Pastan’s interest in art isn’t limited to paintings, she also focuses on her art in poems about Emily Dickinson, new poets, marginalized poets, and the nature of books in general. My favorite of these types of poems is this one, which made me think that it might have been Emily Dickinson’s version of Whitman’s “Crossing Brooklyn Ferry.”
postcard from cape cod just now I saw one yellow butterfly migrating across buzzard’s bay how brave I thought or foolish like sending a poem across months of silence and on such delicate wings
There is a nowness to the poem that transcends the years it took to reach my eyes. I can almost see the butterfly. I know many people think of poetry as a foolish waste of time, but I have never thought of it as taking courage to write poetry. Perhaps it takes courage to send it to out there for fear of appearing foolish. I like this poem because it is delicate, barely two sentences long and, yet, quite beautiful.
Pastan’s poetry reminds me not only of the Chinese and Japanese poets I’ve come to love but even more of Emily Dickinson. It’s not just the immediacy and simplicity of her poems that is reminiscent of Dickinson. There is a sadness, a shyness, a sense of isolation that pervades her poems which she transforms into wisdom.

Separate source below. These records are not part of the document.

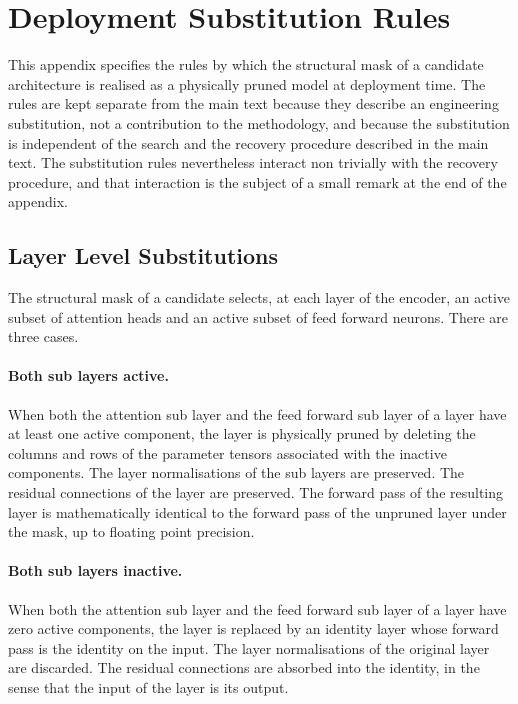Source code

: \section{Deployment Substitution Rules}
\label{app:deploy}

This appendix specifies the rules by which the structural mask of a candidate architecture is realised as a physically pruned model at deployment time. The rules are kept separate from the main text because they describe an engineering substitution, not a contribution to the methodology, and because the substitution is independent of the search and the recovery procedure described in the main text. The substitution rules nevertheless interact non trivially with the recovery procedure, and that interaction is the subject of a small remark at the end of the appendix.

\subsection{Layer Level Substitutions}

The structural mask of a candidate selects, at each layer of the encoder, an active subset of attention heads and an active subset of feed forward neurons. There are three cases.

\paragraph{Both sub layers active.}
When both the attention sub layer and the feed forward sub layer of a layer have at least one active component, the layer is physically pruned by deleting the columns and rows of the parameter tensors associated with the inactive components. The layer normalisations of the sub layers are preserved. The residual connections of the layer are preserved. The forward pass of the resulting layer is mathematically identical to the forward pass of the unpruned layer under the mask, up to floating point precision.

\paragraph{Both sub layers inactive.}
When both the attention sub layer and the feed forward sub layer of a layer have zero active components, the layer is replaced by an identity layer whose forward pass is the identity on the input. The layer normalisations of the original layer are discarded. The residual connections are absorbed into the identity, in the sense that the input of the layer is its output.

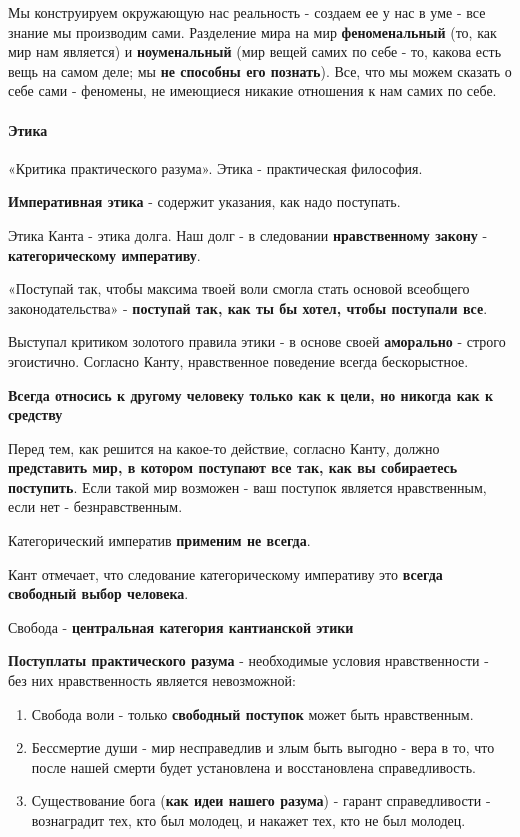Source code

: \documentclass{article}
\begin{document}
\begin{flushleft}
Мы конструируем окружающую нас реальность - создаем ее у нас в уме - все знание мы производим сами. Разделение мира на мир \textbf{феноменальный} (то, как мир нам является) и \textbf{ноуменальный} (мир вещей самих по себе - то, какова есть вещь на самом деле; мы \textbf{не способны его познать}). Все, что мы можем сказать о себе сами - феномены, не имеющиеся никакие отношения к нам самих по себе.

\paragraph{Этика} «Критика практического разума». Этика - практическая философия.

\textbf{Императивная этика} - содержит указания, как надо поступать.

Этика Канта - этика долга. Наш долг - в следовании \textbf{нравственному закону} - \textbf{категорическому императиву}.

«Поступай так, чтобы максима твоей воли смогла стать основой всеобщего законодательства» - \textbf{поступай так, как ты бы хотел, чтобы поступали все}.

Выступал критиком золотого правила этики - в основе своей \textbf{аморально} - строго эгоистично. Согласно Канту, нравственное поведение всегда бескорыстное.

\textbf{Всегда относись к другому человеку только как к цели, но никогда как к средству}

\hfill

Перед тем, как решится на какое-то действие, согласно Канту, должно \textbf{представить мир, в котором поступают все так, как вы собираетесь поступить}. Если такой мир возможен - ваш поступок является нравственным, если нет - безнравственным.

Категорический императив \textbf{применим не всегда}.

Кант отмечает, что следование категорическому императиву это \textbf{всегда свободный выбор человека}.

Свобода - \textbf{центральная категория кантианской этики}

\textbf{Поступлаты практического разума} - необходимые условия нравственности - без них нравственность является невозможной:

\begin{enumerate}
    \item Свобода воли - только \textbf{свободный поступок} может быть нравственным.
    \item Бессмертие души - мир несправедлив и злым быть выгодно - вера в то, что после нашей смерти будет установлена и восстановлена справедливость.
    \item Существование бога (\textbf{как идеи нашего разума}) - гарант справедливости - вознаградит тех, кто был молодец, и накажет тех, кто не был молодец.
\end{enumerate}


\end{flushleft}
\end{document}
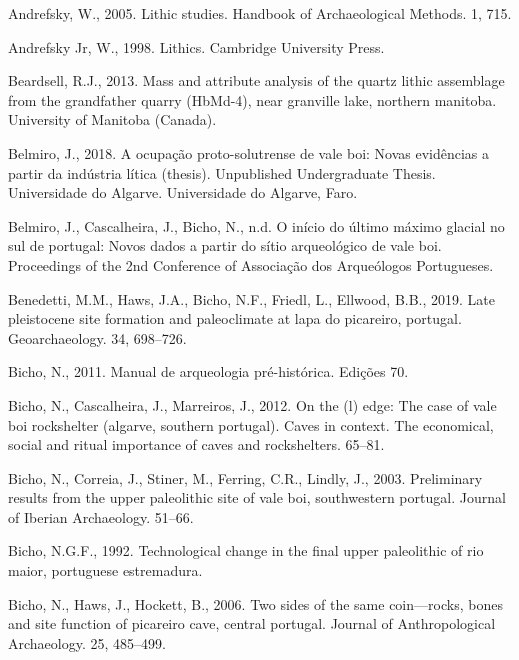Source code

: \documentclass[12pt,twoside]{reedthesis}
\begin{document}
\leavevmode\hypertarget{ref-andrefsky2005}{}%
Andrefsky, W., 2005. Lithic studies. Handbook of Archaeological Methods. 1, 715.

\leavevmode\hypertarget{ref-andrefsky1998}{}%
Andrefsky Jr, W., 1998. Lithics. Cambridge University Press.

\leavevmode\hypertarget{ref-beardsell2013}{}%
Beardsell, R.J., 2013. Mass and attribute analysis of the quartz lithic assemblage from the grandfather quarry (HbMd-4), near granville lake, northern manitoba. University of Manitoba (Canada).

\leavevmode\hypertarget{ref-belmiro2018}{}%
Belmiro, J., 2018. A ocupação proto-solutrense de vale boi: Novas evidências a partir da indústria lítica (thesis). Unpublished Undergraduate Thesis. Universidade do Algarve. Universidade do Algarve, Faro.

\leavevmode\hypertarget{ref-belmiro2017}{}%
Belmiro, J., Cascalheira, J., Bicho, N., n.d. O início do último máximo glacial no sul de portugal: Novos dados a partir do sítio arqueológico de vale boi. Proceedings of the 2nd Conference of Associação dos Arqueólogos Portugueses.

\leavevmode\hypertarget{ref-benedettietal2019}{}%
Benedetti, M.M., Haws, J.A., Bicho, N.F., Friedl, L., Ellwood, B.B., 2019. Late pleistocene site formation and paleoclimate at lapa do picareiro, portugal. Geoarchaeology. 34, 698--726.

\leavevmode\hypertarget{ref-bicho2011}{}%
Bicho, N., 2011. Manual de arqueologia pré-histórica. Edições 70.

\leavevmode\hypertarget{ref-bichoetal2012}{}%
Bicho, N., Cascalheira, J., Marreiros, J., 2012. On the (l) edge: The case of vale boi rockshelter (algarve, southern portugal). Caves in context. The economical, social and ritual importance of caves and rockshelters. 65--81.

\leavevmode\hypertarget{ref-bicho2003}{}%
Bicho, N., Correia, J., Stiner, M., Ferring, C.R., Lindly, J., 2003. Preliminary results from the upper paleolithic site of vale boi, southwestern portugal. Journal of Iberian Archaeology. 51--66.

\leavevmode\hypertarget{ref-bicho1992}{}%
Bicho, N.G.F., 1992. Technological change in the final upper paleolithic of rio maior, portuguese estremadura.

\leavevmode\hypertarget{ref-bicho2006}{}%
Bicho, N., Haws, J., Hockett, B., 2006. Two sides of the same coin---rocks, bones and site function of picareiro cave, central portugal. Journal of Anthropological Archaeology. 25, 485--499.
\end{document}

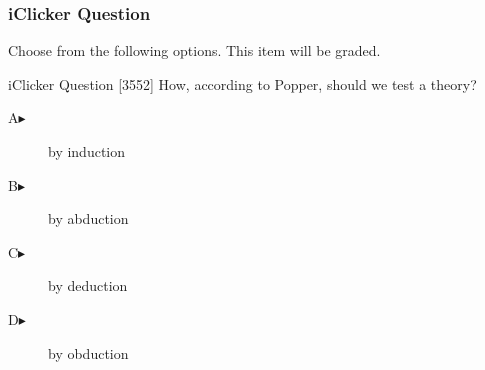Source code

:\begin{frame}
  \frametitle{iClicker Question}
Choose from the following options. This item will be graded.
\begin{block}{iClicker Question}
[3552] How, according to Popper, should we test a theory?
\end{block}
\begin{description}
\item[A\hspace{.2in}$\blacktriangleright$] by induction
\item[B\hspace{.2in}$\blacktriangleright$] by abduction
\item[C\hspace{.2in}$\blacktriangleright$] by deduction
\item[D\hspace{.2in}$\blacktriangleright$] by obduction
\end{description}
\end{frame}
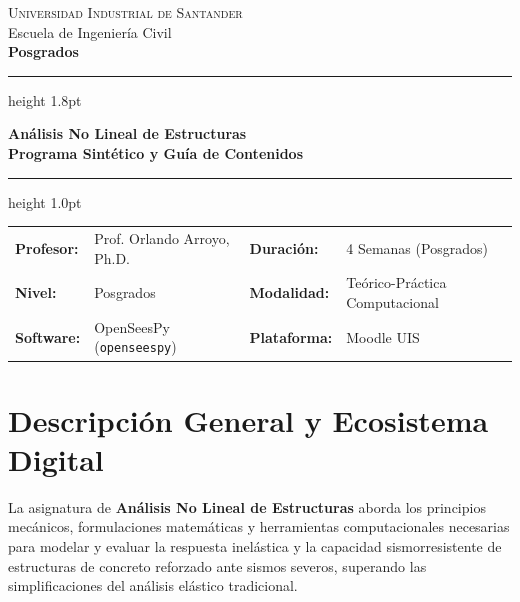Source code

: \documentclass[11pt,letterpaper]{article}
\begin{document}
\enlargethispage{1.5\baselineskip}

\begin{center}
    {\scshape\Large Universidad Industrial de Santander}\\[0.05cm]
    {\large Escuela de Ingeniería Civil}\\[0.04cm]
    {\normalsize\bfseries Posgrados}\\[0.12cm]
    {\color{uispurple}\hrule height 1.8pt}\vspace{0.12cm}
    
    {\huge\bfseries\color{uisdark} Análisis No Lineal de Estructuras}\\[0.08cm]
    {\large\bfseries\color{uispurple} Programa Sintético y Guía de Contenidos}\\[0.12cm]
    
    {\color{uispurple}\hrule height 1.0pt}\vspace{0.14cm}
    
    \small
    \begin{tabularx}{\textwidth}{@{} l X l X @{}}
        \textbf{Profesor:} & Prof. Orlando Arroyo, Ph.D. & \textbf{Duración:} & 4 Semanas (Posgrados) \\
        \textbf{Nivel:} & Posgrados & \textbf{Modalidad:} & Teórico-Práctica Computacional \\
        \textbf{Software:} & OpenSeesPy (\texttt{openseespy}) & \textbf{Plataforma:} & Moodle UIS
    \end{tabularx}
\end{center}

\vspace{0.02cm}

\section{Descripción General y Ecosistema Digital}

La asignatura de \textbf{Análisis No Lineal de Estructuras} aborda los principios mecánicos, formulaciones matemáticas y herramientas computacionales necesarias para modelar y evaluar la respuesta inelástica y la capacidad sismorresistente de estructuras de concreto reforzado ante sismos severos, superando las simplificaciones del análisis elástico tradicional.
\end{document}
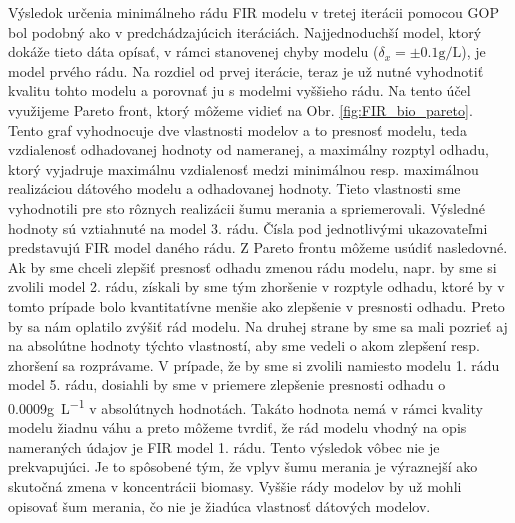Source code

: Výsledok určenia minimálneho rádu FIR modelu v tretej iterácii pomocou GOP bol podobný ako v predchádzajúcich iteráciách. Najjednoduchší model, ktorý dokáže tieto dáta opísať, v rámci stanovenej chyby modelu ($ \delta_{x}=\pm0.1\si{\gram\per\liter} $), je model prvého rádu.
Na rozdiel od prvej iterácie, teraz je už nutné vyhodnotiť kvalitu tohto modelu a porovnať ju s modelmi vyššieho rádu. Na tento účel využijeme Pareto front, ktorý môžeme vidieť na Obr. \ref{fig:FIR_bio_pareto}. Tento graf vyhodnocuje dve vlastnosti modelov a to presnosť modelu, teda vzdialenosť odhadovanej hodnoty od nameranej, a maximálny rozptyl odhadu, ktorý vyjadruje maximálnu vzdialenosť medzi minimálnou resp. maximálnou realizáciou dátového modelu a odhadovanej hodnoty. Tieto vlastnosti sme vyhodnotili pre sto rôznych realizácii šumu merania a spriemerovali. Výsledné hodnoty sú vztiahnuté na model 3. rádu. Čísla pod jednotlivými ukazovateľmi predstavujú FIR model daného rádu. Z Pareto frontu môžeme usúdiť nasledovné. Ak by sme chceli zlepšiť presnosť odhadu zmenou rádu modelu, napr. by sme si zvolili model 2. rádu, získali by sme tým zhoršenie v rozptyle odhadu, ktoré by v tomto prípade bolo kvantitatívne menšie ako zlepšenie v presnosti odhadu. Preto by sa nám oplatilo zvýšiť rád modelu. Na druhej strane by sme sa mali pozrieť aj na absolútne hodnoty týchto vlastností, aby sme vedeli o akom zlepšení resp. zhoršení sa rozprávame. V prípade, že by sme si zvolili namiesto modelu 1. rádu model 5. rádu, dosiahli by sme v priemere zlepšenie presnosti odhadu o 0.0009\si{\gram\per\liter} v absolútnych hodnotách. Takáto hodnota nemá v rámci kvality modelu žiadnu váhu a preto môžeme tvrdiť, že rád modelu vhodný na opis nameraných údajov je FIR model 1. rádu. Tento výsledok vôbec nie je prekvapujúci. Je to spôsobené tým, že vplyv šumu merania je výraznejší ako skutočná zmena v koncentrácii biomasy. Vyššie rády modelov by už mohli opisovať šum merania, čo nie je žiadúca vlastnosť dátových modelov.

For years i sent to family and some friends a note in the morning. There was always a poem included, and I had used several of Linda Pastan’s poems over the years. When my daughter and I discussed what kind of funeral I wanted, we talked about music, and where to scatter the ashes and who would get the glass bowl from my husband’s mother, and my father’s leather worked things, and other sundry things that people had said they would be pleased to inherit. And, writing poetry all these years, I wanted to have poets there too, and Linda Pastan’s poem Last Will is one I told her I would like someone to read. I send it to you because you seem to have a soft spot for her work, and it sort of goes with the one you chose about the obligation of happiness.
Last Will
Children,
when I am ash
read by the light of the fire
that consumes me
this document
whose subject is love.
I want to leave you everything: my life
divided into so many parts
there are enough to go around; the world
from this window: weather and a tree
which bequeaths
all of its leaves each year.
Today the lawyer plans
for your descendants,
telling a story
of generations
that seems to come true
even as he speaks.
My books will fill
your children’s shelves,
my small enameled spoons
invade their drawers. It is
the only way I know, so far,
to haunt.
Let me be a guest
at my own funeral
and at the reading of my will.
You I’ll reward first
for the moments of your births,
those three brief instants
when I understood my life.
But wisdom bends as light does
around the objects it touches.
The only legacy you need was left
by accident long ago:
a secret in the genes.
The rest is small change.
Linda Pastan
And so, I too had three brief instants when I understood my life, and how it changed and how it would keep changing! Thanks for giving me a chance to talk about one of my beloved poets!
Thanks for the recommendation. I’ve ordered the book.
The judgment of a soul does matter, though. Our actions/inactions have eternal consequences for each of us.
I should know the work of Linda Pastan but don’t. After reading your post I’ll be looking out for more.